On Wednesday, 25 May 2016 at 23:21:09 UTC, Seb wrote:
Yes, and they are great. However now we have dub and a "serious" standard library ;-)

I've looked into two options to join the dub bandwagon, and both aren't really any good (and the fact that I don't use it myself means it'd probably be unmaintained anyway):

1) subpackages. I have this right now for some of the modules, but it doesn't work very well because I can't version the subpackages independently of the main package, and it adds a fair chunk of overhead writing those json definitions and git tags.

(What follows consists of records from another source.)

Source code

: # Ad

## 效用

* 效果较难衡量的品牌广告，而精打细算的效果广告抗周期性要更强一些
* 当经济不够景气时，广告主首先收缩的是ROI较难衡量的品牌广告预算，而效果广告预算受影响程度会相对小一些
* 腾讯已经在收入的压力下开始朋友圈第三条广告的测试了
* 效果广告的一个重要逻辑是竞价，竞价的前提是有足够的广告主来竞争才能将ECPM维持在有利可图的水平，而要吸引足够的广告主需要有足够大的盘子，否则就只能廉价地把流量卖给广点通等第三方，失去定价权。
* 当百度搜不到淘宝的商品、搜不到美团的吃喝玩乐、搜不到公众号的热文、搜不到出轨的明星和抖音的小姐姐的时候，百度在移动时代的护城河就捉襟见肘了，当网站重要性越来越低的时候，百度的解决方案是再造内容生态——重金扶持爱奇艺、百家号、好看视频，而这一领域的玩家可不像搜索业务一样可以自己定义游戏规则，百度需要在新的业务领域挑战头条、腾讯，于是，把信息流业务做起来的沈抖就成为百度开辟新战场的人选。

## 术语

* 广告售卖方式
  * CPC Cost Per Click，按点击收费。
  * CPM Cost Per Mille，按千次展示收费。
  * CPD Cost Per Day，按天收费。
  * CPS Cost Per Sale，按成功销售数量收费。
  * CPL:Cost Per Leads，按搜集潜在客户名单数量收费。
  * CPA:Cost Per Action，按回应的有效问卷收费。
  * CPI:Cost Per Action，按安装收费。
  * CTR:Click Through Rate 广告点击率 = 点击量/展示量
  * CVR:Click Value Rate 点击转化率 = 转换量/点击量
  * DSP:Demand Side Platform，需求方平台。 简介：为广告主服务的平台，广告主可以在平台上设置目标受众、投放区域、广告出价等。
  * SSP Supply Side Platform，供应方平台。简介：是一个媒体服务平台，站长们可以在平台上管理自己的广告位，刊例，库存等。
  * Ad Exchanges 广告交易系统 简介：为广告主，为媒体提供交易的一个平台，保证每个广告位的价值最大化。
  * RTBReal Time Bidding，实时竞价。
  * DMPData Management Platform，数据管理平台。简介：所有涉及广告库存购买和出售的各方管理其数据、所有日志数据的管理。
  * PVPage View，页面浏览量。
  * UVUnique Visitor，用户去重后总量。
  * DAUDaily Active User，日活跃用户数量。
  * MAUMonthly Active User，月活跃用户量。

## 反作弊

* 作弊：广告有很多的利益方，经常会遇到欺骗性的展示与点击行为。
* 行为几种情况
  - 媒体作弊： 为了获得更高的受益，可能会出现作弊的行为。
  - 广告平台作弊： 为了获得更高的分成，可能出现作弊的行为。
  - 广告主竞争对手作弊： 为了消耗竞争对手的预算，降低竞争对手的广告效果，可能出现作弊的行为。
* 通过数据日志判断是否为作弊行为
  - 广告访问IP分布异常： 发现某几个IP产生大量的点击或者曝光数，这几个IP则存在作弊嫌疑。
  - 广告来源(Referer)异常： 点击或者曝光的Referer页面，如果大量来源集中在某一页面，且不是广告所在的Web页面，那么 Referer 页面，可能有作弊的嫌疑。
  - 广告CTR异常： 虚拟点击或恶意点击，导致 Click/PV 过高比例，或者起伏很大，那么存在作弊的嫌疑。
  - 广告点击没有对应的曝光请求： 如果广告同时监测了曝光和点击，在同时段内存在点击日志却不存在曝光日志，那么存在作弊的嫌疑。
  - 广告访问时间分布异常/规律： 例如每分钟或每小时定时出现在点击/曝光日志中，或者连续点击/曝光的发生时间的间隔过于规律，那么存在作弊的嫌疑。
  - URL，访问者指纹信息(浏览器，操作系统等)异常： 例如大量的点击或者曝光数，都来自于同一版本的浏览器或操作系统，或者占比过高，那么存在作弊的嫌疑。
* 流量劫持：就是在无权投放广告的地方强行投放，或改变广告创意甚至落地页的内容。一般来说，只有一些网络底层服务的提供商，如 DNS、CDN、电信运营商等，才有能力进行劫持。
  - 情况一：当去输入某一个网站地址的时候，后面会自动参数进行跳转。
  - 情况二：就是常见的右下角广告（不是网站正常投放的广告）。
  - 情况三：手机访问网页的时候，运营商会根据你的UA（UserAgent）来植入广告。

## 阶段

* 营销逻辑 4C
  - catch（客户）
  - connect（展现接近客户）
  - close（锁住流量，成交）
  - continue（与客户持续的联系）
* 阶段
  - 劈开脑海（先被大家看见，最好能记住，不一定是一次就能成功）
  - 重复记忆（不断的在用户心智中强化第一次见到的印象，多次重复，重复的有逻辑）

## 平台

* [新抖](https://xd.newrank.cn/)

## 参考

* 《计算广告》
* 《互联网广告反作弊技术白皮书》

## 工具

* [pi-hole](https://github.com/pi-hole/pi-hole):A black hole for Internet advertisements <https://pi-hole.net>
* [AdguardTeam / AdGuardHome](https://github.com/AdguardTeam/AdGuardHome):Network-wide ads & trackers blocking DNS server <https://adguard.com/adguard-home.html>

2) full-blown packages... I'd have to create an individual folder hierarchy (probably like 3 directories per one file!) and git repo, along with a dub.json, for each one of my items. Using hard links, I could maintain compatibility with my existing repo and dev setup, so it might not be extremely horrid in the long run.... but still, creating and maintaining like 35 repos (I have 37 public, documented modules right now, most of which can stand alone) isn't my idea of a good time.

The advantage though is I could actually use dub's versioning scheme.

The disadvantage is all the configuration stuff for optional dependencies would be a pain. Currently, if you use dom.d's UTF-8 functions, the module just works, standalone, no dependencies.

If you call one of the encoding translation functions though, it now depends on characterencodings.d, thanks to a lazy import. I really like that! D rox on its own.